I wonder how it came about
that her strain, after passing through the basest conditions of
modern life, had thus reverted to a type of ancestral exuberance.
'If only he doesn't hear about the old man or the girl from
somebody!' said Mrs. Peckover. 'I've been afraid of it ever since he
come into the 'ouse. There's so many people might tell him. You'll
have to come round him sharp, Clem.'
The mother was dressed as her kind are wont to be on Sunday
morning--that is to say, not dressed at all, but hung about with coarse
garments, her hair in unbeautiful disarray.

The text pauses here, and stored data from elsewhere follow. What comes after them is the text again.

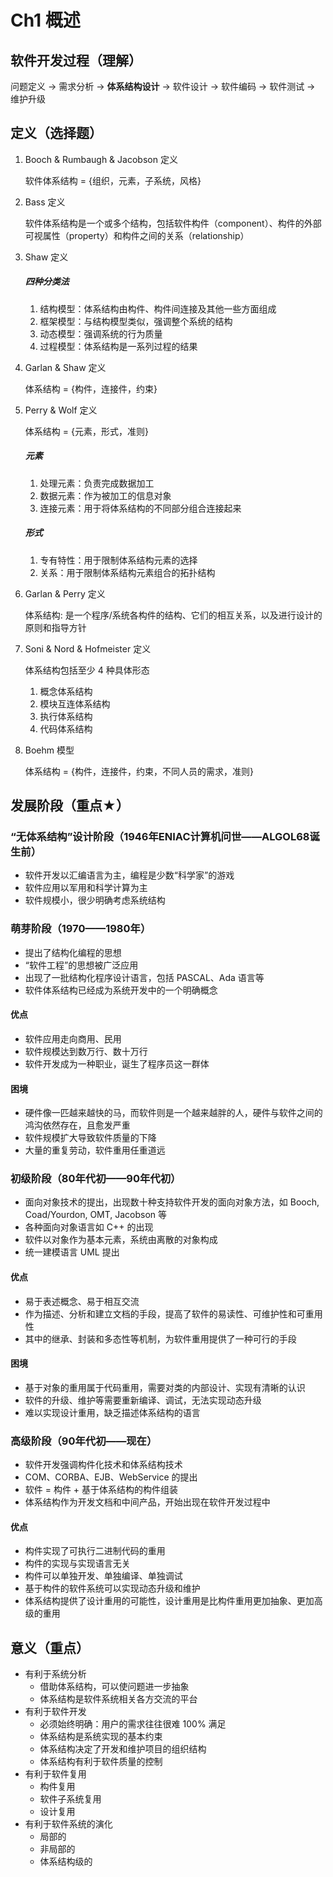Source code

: # Ch1 概述

## 软件开发过程（理解）

问题定义 → 需求分析 → **体系结构设计** → 软件设计 → 软件编码 → 软件测试 → 维护升级

## 定义（选择题）

1. Booch & Rumbaugh & Jacobson 定义

    软件体系结构 = {组织，元素，子系统，风格}
    
2. Bass 定义

    软件体系结构是一个或多个结构，包括软件构件（component）、构件的外部可视属性（property）和构件之间的关系（relationship）
    
3. Shaw 定义

    ##### 四种分类法
    
    1. 结构模型：体系结构由构件、构件间连接及其他一些方面组成
    2. 框架模型：与结构模型类似，强调整个系统的结构
    3. 动态模型：强调系统的行为质量
    4. 过程模型：体系结构是一系列过程的结果
    
4. Garlan & Shaw 定义
 
    体系结构 = {构件，连接件，约束}
    
5. Perry & Wolf 定义

    体系结构 = {元素，形式，准则}
    
    ##### 元素

    1. 处理元素：负责完成数据加工
    2. 数据元素：作为被加工的信息对象
    3. 连接元素：用于将体系结构的不同部分组合连接起来
    
    ##### 形式
    
    1. 专有特性：用于限制体系结构元素的选择
    2. 关系：用于限制体系结构元素组合的拓扑结构

6. Garlan & Perry 定义

    体系结构: 是一个程序/系统各构件的结构、它们的相互关系，以及进行设计的原则和指导方针

7. Soni & Nord & Hofmeister 定义

    体系结构包括至少 4 种具体形态
    
    1. 概念体系结构
    2. 模块互连体系结构
    3. 执行体系结构
    4. 代码体系结构

8. Boehm 模型

    体系结构 = {构件，连接件，约束，不同人员的需求，准则}

## 发展阶段（重点★）

### “无体系结构”设计阶段（1946年ENIAC计算机问世——ALGOL68诞生前）

* 软件开发以汇编语言为主，编程是少数“科学家”的游戏
* 软件应用以军用和科学计算为主
* 软件规模小，很少明确考虑系统结构

### 萌芽阶段（1970——1980年）

* 提出了结构化编程的思想
* “软件工程”的思想被广泛应用
* 出现了一批结构化程序设计语言，包括 PASCAL、Ada 语言等
* 软件体系结构已经成为系统开发中的一个明确概念

#### 优点

* 软件应用走向商用、民用
* 软件规模达到数万行、数十万行
* 软件开发成为一种职业，诞生了程序员这一群体

#### 困境

* 硬件像一匹越来越快的马，而软件则是一个越来越胖的人，硬件与软件之间的鸿沟依然存在，且愈发严重
* 软件规模扩大导致软件质量的下降
* 大量的重复劳动，软件重用任重道远

### 初级阶段（80年代初——90年代初）

* 面向对象技术的提出，出现数十种支持软件开发的面向对象方法，如 Booch, Coad/Yourdon, OMT, Jacobson 等
* 各种面向对象语言如 C++ 的出现
* 软件以对象作为基本元素，系统由离散的对象构成
* 统一建模语言 UML 提出

#### 优点

* 易于表述概念、易于相互交流
* 作为描述、分析和建立文档的手段，提高了软件的易读性、可维护性和可重用性
* 其中的继承、封装和多态性等机制，为软件重用提供了一种可行的手段

#### 困境

* 基于对象的重用属于代码重用，需要对类的内部设计、实现有清晰的认识
* 软件的升级、维护等需要重新编译、调试，无法实现动态升级
* 难以实现设计重用，缺乏描述体系结构的语言

### 高级阶段（90年代初——现在）

* 软件开发强调构件化技术和体系结构技术
* COM、CORBA、EJB、WebService 的提出
* 软件 = 构件 + 基于体系结构的构件组装
* 体系结构作为开发文档和中间产品，开始出现在软件开发过程中

#### 优点

* 构件实现了可执行二进制代码的重用
* 构件的实现与实现语言无关
* 构件可以单独开发、单独编译、单独调试
* 基于构件的软件系统可以实现动态升级和维护
* 体系结构提供了设计重用的可能性，设计重用是比构件重用更加抽象、更加高级的重用
  
## 意义（重点）

* 有利于系统分析
    * 借助体系结构，可以使问题进一步抽象
    * 体系结构是软件系统相关各方交流的平台
* 有利于软件开发
    * 必须始终明确：用户的需求往往很难 100% 满足
    * 体系结构是系统实现的基本约束
    * 体系结构决定了开发和维护项目的组织结构
    * 体系结构有利于软件质量的控制
* 有利于软件复用
    * 构件复用
    * 软件子系统复用
    * 设计复用
* 有利于软件系统的演化
    * 局部的
    * 非局部的
    * 体系结构级的

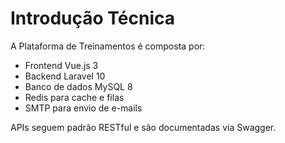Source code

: # Introdução Técnica

A Plataforma de Treinamentos é composta por:

- Frontend Vue.js 3
- Backend Laravel 10
- Banco de dados MySQL 8
- Redis para cache e filas
- SMTP para envio de e-mails

APIs seguem padrão RESTful e são documentadas via Swagger.
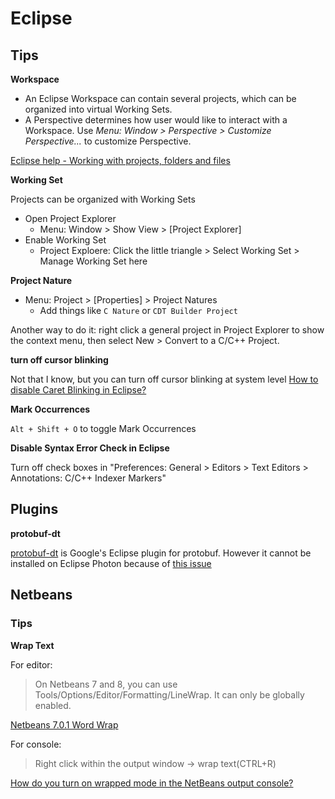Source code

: # Eclipse


## Tips

**Workspace**

* An Eclipse Workspace can contain several projects, which can be organized into virtual Working Sets.
* A Perspective determines how user would like to interact with a Workspace. Use *Menu: Window > Perspective > Customize Perspective...* to customize Perspective.

[Eclipse help - Working with projects, folders and files](https://help.eclipse.org/luna/index.jsp?topic=%2Forg.eclipse.platform.doc.user%2Ftasks%2Ftasks-45a.htm)

**Working Set**

Projects can be organized with Working Sets

* Open Project Explorer
  * Menu: Window > Show View > [Project Explorer]
* Enable Working Set
  * Project Exploere: Click the little triangle > Select Working Set > Manage Working Set here

**Project Nature**

* Menu: Project > [Properties] > Project Natures
  * Add things like `C Nature` or `CDT Builder Project`

Another way to do it: right click a general project in Project Explorer to show the context menu, then select New > Convert to a C/C++ Project.

**turn off cursor blinking**

Not that I know, but you can turn off cursor blinking at system level [How to disable Caret Blinking in Eclipse?](https://stackoverflow.com/questions/49233299/how-to-disable-caret-blinking-in-eclipse)

**Mark Occurrences**

`Alt + Shift + O` to toggle Mark Occurrences

**Disable Syntax Error Check in Eclipse**

Turn off check boxes in "Preferences: General > Editors > Text Editors > Annotations: C/C++ Indexer Markers"

## Plugins

**protobuf-dt**

[protobuf-dt](https://github.com/google/protobuf-dt) is Google's Eclipse plugin for protobuf.
However it cannot be installed on Eclipse Photon because of [this issue](https://marketplace.eclipse.org/content/error/report/4252575)


## Netbeans

### Tips

**Wrap Text**

For editor:

> On Netbeans 7 and 8, you can use Tools/Options/Editor/Formatting/LineWrap.
> It can only be globally enabled.

[Netbeans 7.0.1 Word Wrap](https://stackoverflow.com/questions/7984666/netbeans-7-0-1-word-wrap)

For console:

> Right click within the output window -> wrap text(CTRL+R)

[How do you turn on wrapped mode in the NetBeans output console?](https://stackoverflow.com/questions/11495359/how-do-you-turn-on-wrapped-mode-in-the-netbeans-output-console)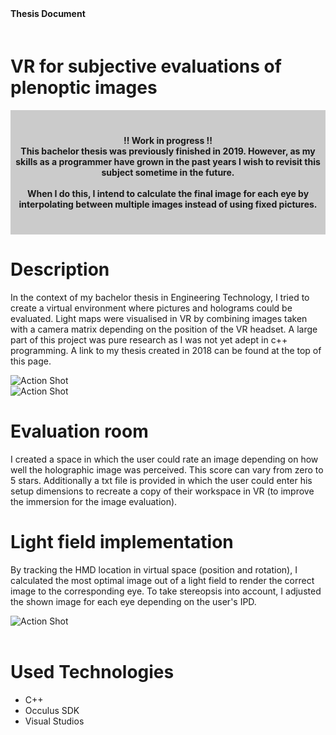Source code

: 
<script>
    import IoIosPaper from 'svelte-icons/io/IoIosPaper.svelte'
</script>

<div class="socials flex  " style="padding-bottom:20px;">
     <b style="padding-right:20px; padding-top:5px">Thesis Document</b>
    <span>
        <a  href="https://drive.google.com/file/d/1Itq99NgFwzeXWwH8r2zTiPsk9tSQS_wX/view?usp=sharing" target="_blank" rel="no-referrer"><IoIosPaper />
        </a>
    </span>
</div>

# VR for subjective evaluations of plenoptic images

<div  style="background-color:rgba(0, 0, 0, 0.2); text-align:center; vertical-align: middle; padding:40px 0;">
    <div class="text-align: center">
        <b>!! Work in progress !!</b>
    </div>
    <div class="text-align: center" >
        <b>This bachelor thesis was previously finished in 2019. However, as my skills as a programmer have grown in  the past years I wish to revisit this subject sometime in the future.<br><br>
        When I do this, I intend to calculate the final image for each eye by interpolating between multiple images instead of using fixed pictures.</b>  <br> 
    </div>
</div>

<div id="markdownBody">
    <div class="grid-container grid-centered-container reversed-col-content">
        <div>
            <h1 class="title">Description</h1>
            <p>
                In the context of my bachelor thesis in Engineering Technology, I tried to create a virtual environment where pictures and holograms could be evaluated. Light maps were visualised in VR by combining images taken with a camera matrix depending on the position of the VR headset. A large part of this project was pure research as I was not yet adept in c++ programming.
                A link to my thesis created in 2018 can be found at the top of this page.
            </p>
        </div>
        <img class="rounded-3xl shadow-xl"  src="https://ik.imagekit.io/gillianassi/Research/PlenopticImaging/PlenopticImaging_AMHpVsOfU.jpg?ik-sdk-version=javascript-1.4.3&updatedAt=1651707817712" alt="Action Shot"  width="auto" />
    </div>
    <div class="grid-container grid-centered-container">
        <img class="rounded-3xl shadow-xl"  src="https://ik.imagekit.io/gillianassi/Research/PlenopticImaging/ImageRating_I6RxRERx3.jpg?ik-sdk-version=javascript-1.4.3&updatedAt=1661777293593" alt="Action Shot"  width="auto" />
        <div>
            <h1 class="title">Evaluation room</h1>
            <p>
                I created a space in which the user could rate an image depending on how well the holographic image was perceived. 
                This score can vary from zero to 5 stars.
                Additionally a txt file is provided in which the user could enter his setup dimensions to recreate a copy of their workspace in VR (to improve the immersion for the image evaluation).
            </p>
        </div>
    </div>
    <div class="grid-container grid-centered-container reversed-col-content">
        <div>
            <h1 class="title">Light field implementation</h1>
            <p>
                By tracking the HMD location in virtual space (position and rotation), I calculated the most optimal image out of a light field to render the correct image to the corresponding eye. To take stereopsis into account, I adjusted the shown image for each eye depending on the user's IPD. 
            </p>
        </div>
         <img class="rounded-3xl shadow-xl" src="https://ik.imagekit.io/gillianassi/Research/PlenopticImaging/ActionShotPlenoptic2_rZPlYPhhv.jpg?ik-sdk-version=javascript-1.4.3&updatedAt=1661777233389" alt="Action Shot"  width="auto" />
    </div>
</div>


<br>

# Used Technologies
<div>
    <ul class="list-disc marker:text-purple-300 pl-10">
        <li>C++</li>
        <li>Occulus SDK</li>
        <li>Visual Studios</li>
    </ul>
</div> 
<br>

Clem, on the other hand,
seemed to have devoted much attention to her morning toilet; she
wore a dark dress trimmed with velveteen, and a metal ornament of
primitive taste gleamed amid her hair.
'There ain't no mistake?' she asked, after a pause. 'You're jolly
sure of that?'
'Mistake? What a blessed fool you must be! Didn't they advertise in
the papers for him? Didn't the lawyers themselves say as it was
something to his advantage? Don't you say yourself as Jane says her
grandfather's often spoke about him and wished he could find him?
How can it be a mistake? If it was only Bill's letter we had to go
on, you might talk; but--there, don't be a ijiot!'
'If it turned out as he hadn't nothing,' remarked Clem resolutely,
'I'd leave him, if I was married fifty times.